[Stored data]
★ ★ ★
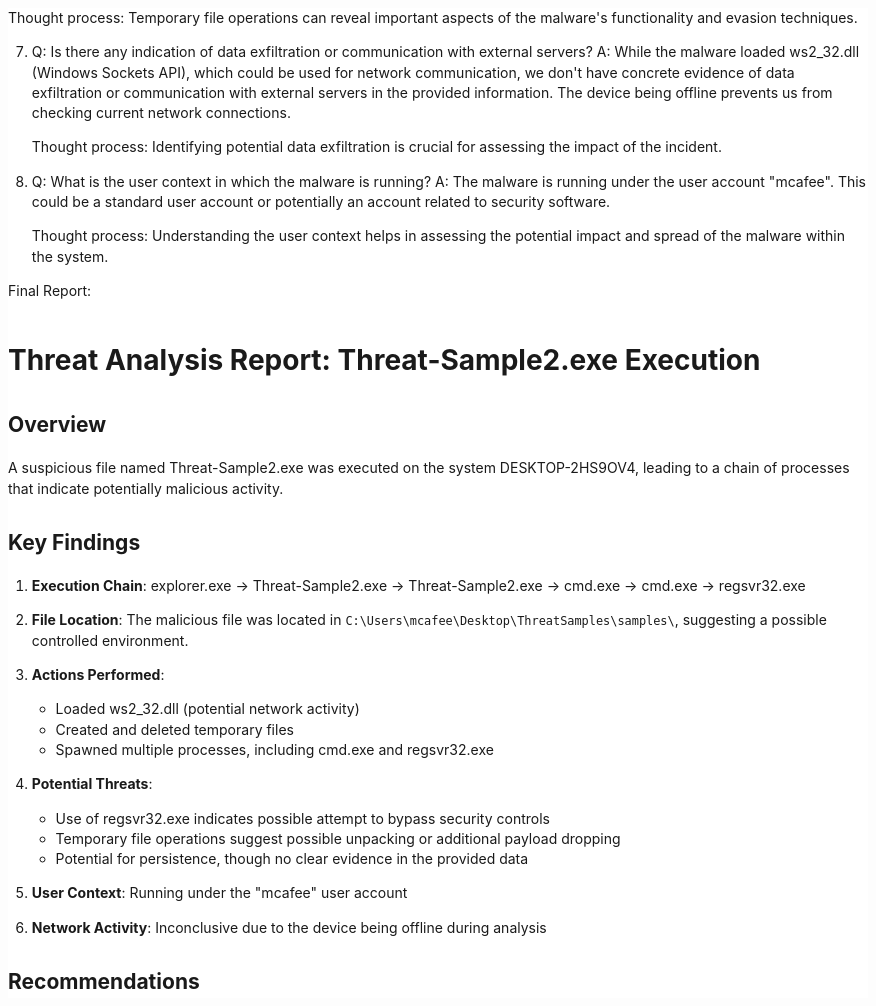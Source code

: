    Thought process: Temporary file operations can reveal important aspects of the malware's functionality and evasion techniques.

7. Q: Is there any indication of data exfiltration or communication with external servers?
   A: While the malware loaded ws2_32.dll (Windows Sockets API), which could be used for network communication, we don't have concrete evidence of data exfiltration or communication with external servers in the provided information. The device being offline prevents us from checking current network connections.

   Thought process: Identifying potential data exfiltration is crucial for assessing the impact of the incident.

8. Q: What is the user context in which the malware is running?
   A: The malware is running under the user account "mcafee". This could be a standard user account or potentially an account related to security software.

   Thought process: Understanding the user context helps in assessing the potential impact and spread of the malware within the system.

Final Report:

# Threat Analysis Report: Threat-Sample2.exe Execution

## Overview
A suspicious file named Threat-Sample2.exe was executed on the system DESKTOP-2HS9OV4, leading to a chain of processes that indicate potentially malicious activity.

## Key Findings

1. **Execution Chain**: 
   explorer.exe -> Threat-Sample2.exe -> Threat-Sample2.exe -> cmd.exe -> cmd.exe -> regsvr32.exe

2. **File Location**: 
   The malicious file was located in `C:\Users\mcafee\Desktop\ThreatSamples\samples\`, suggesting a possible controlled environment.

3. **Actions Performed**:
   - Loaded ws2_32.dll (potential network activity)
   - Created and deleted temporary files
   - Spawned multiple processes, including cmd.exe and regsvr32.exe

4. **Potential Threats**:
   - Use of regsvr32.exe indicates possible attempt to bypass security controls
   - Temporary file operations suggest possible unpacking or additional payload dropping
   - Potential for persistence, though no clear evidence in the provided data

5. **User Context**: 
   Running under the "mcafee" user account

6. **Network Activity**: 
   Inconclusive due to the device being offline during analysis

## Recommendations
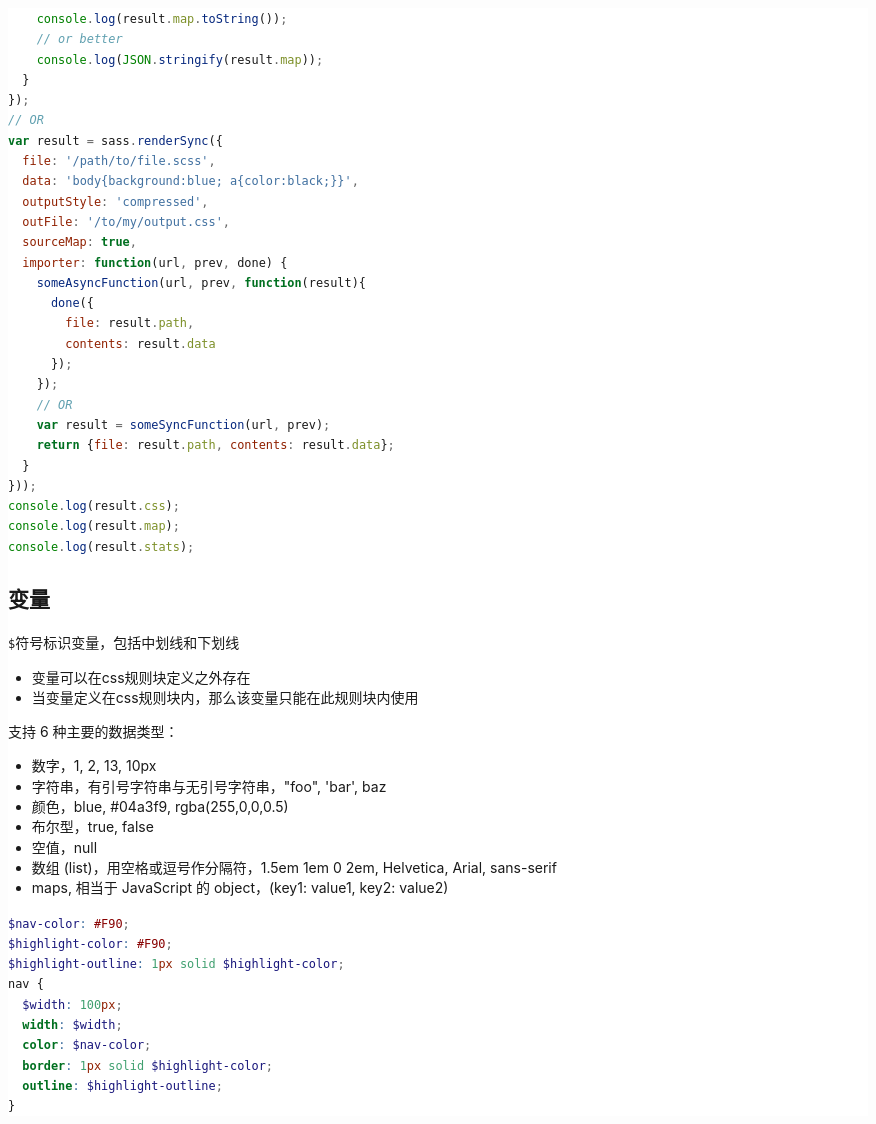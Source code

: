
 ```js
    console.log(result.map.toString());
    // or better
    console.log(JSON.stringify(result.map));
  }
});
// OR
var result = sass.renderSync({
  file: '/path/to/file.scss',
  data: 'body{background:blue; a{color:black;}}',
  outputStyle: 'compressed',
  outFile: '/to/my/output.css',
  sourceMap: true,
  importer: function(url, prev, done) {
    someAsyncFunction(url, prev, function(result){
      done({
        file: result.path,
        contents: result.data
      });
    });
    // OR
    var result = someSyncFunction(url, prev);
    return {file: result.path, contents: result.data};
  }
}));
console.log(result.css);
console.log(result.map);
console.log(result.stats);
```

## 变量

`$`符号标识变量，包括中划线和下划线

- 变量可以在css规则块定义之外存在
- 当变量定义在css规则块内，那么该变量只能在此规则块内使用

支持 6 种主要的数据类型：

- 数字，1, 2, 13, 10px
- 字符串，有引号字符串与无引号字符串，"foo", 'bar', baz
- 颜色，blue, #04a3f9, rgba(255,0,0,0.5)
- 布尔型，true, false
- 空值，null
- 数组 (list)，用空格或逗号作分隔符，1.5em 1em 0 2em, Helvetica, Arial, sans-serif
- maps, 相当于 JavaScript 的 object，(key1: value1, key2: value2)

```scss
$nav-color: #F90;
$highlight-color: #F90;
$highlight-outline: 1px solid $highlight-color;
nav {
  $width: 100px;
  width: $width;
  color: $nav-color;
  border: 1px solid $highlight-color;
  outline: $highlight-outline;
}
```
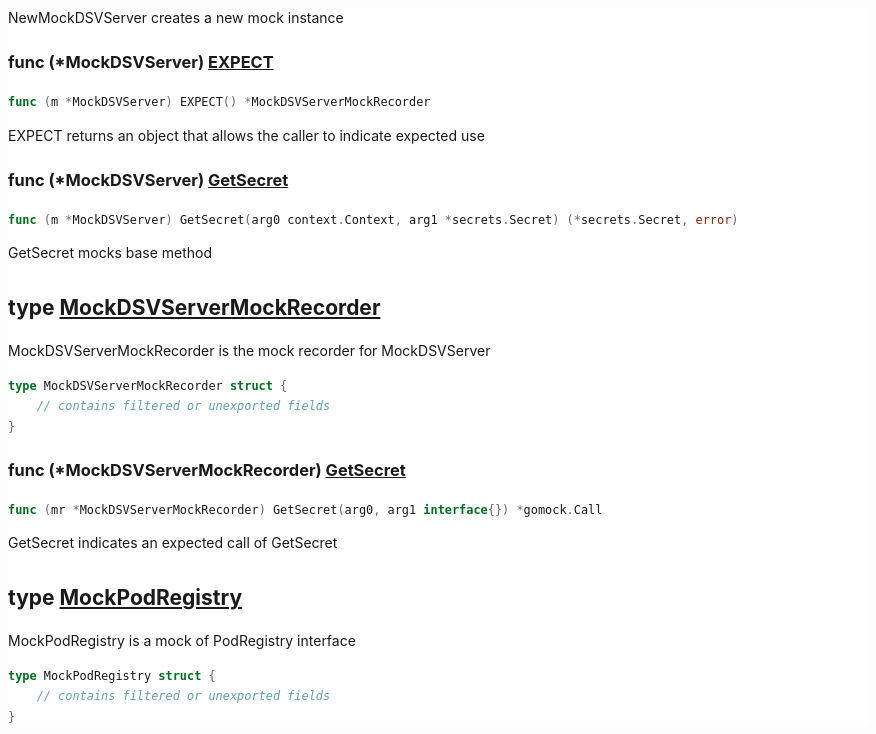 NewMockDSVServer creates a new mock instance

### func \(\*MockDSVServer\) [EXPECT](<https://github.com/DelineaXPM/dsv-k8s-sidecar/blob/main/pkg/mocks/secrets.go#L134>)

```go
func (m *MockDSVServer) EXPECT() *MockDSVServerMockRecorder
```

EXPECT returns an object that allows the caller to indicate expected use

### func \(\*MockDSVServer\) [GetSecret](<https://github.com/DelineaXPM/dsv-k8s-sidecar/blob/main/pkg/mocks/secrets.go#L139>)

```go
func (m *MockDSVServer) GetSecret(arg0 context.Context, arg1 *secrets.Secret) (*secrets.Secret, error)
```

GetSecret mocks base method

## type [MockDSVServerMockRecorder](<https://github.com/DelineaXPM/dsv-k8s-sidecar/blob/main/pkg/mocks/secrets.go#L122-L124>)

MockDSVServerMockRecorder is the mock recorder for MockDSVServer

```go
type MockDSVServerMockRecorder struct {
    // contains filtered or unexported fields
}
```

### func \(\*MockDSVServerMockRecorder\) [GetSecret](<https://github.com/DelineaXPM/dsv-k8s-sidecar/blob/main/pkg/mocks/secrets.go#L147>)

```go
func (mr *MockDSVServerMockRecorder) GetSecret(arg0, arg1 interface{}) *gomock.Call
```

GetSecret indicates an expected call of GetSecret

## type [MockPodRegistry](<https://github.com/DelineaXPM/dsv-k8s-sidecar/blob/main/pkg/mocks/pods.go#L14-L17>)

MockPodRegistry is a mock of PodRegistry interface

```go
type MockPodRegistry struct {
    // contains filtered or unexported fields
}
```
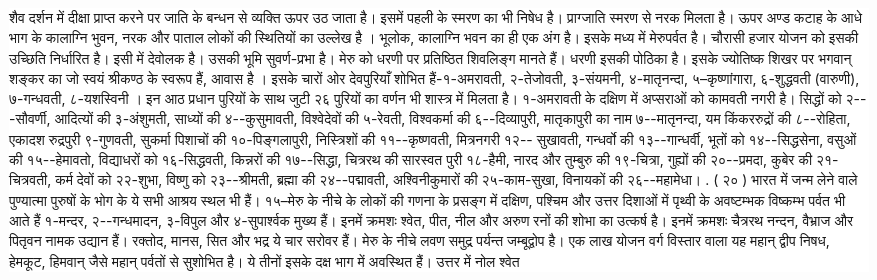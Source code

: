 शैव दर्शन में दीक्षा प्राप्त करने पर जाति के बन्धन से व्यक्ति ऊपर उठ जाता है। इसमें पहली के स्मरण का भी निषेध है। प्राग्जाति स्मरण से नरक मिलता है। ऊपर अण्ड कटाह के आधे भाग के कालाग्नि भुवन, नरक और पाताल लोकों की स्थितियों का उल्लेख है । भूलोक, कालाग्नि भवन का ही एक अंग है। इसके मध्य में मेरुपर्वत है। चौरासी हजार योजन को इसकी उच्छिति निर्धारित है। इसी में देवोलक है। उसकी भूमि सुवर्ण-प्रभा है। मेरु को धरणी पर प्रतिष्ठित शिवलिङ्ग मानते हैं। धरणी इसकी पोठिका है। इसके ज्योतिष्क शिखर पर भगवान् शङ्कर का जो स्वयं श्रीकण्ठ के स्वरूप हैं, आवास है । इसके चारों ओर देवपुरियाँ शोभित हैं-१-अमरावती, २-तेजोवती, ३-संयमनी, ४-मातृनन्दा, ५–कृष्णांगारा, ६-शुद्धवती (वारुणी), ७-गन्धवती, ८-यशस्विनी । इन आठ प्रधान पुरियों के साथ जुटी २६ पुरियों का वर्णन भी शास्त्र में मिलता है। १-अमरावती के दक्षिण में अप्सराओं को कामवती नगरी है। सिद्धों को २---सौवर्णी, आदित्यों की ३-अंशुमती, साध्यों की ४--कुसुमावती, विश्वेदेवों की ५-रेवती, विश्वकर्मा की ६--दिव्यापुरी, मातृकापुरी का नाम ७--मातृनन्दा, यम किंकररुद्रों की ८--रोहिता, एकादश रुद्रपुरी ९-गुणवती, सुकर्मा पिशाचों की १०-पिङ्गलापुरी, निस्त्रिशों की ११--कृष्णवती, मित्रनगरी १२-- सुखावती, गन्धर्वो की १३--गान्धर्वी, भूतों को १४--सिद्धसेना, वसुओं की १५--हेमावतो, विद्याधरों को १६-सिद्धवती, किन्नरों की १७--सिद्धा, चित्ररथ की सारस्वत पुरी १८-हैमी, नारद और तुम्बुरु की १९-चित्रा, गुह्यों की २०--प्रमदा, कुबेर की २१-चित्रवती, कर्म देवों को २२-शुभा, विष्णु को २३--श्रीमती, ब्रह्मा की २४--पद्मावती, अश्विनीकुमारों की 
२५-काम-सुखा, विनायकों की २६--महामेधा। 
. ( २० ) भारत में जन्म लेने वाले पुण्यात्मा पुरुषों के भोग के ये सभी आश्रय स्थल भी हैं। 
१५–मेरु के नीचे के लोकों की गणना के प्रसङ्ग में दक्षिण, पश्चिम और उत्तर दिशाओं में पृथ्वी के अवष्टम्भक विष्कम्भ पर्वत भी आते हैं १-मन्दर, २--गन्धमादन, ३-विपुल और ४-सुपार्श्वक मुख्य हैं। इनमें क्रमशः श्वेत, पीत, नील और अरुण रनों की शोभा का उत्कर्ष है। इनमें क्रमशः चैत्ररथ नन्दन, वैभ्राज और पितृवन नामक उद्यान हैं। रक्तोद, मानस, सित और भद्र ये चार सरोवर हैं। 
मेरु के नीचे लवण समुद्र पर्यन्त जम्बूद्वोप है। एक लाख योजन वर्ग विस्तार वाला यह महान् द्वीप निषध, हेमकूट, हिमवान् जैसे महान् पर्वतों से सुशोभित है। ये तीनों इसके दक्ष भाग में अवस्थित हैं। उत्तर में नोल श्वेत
★ ★ ★
** WHAT YOU WILL DO **
Every line in the data above that includes the word "outline" should be copied.

** EXPECTED OUTPUT **
$highlight-outline: 1px solid $highlight-color;
  outline: $highlight-outline;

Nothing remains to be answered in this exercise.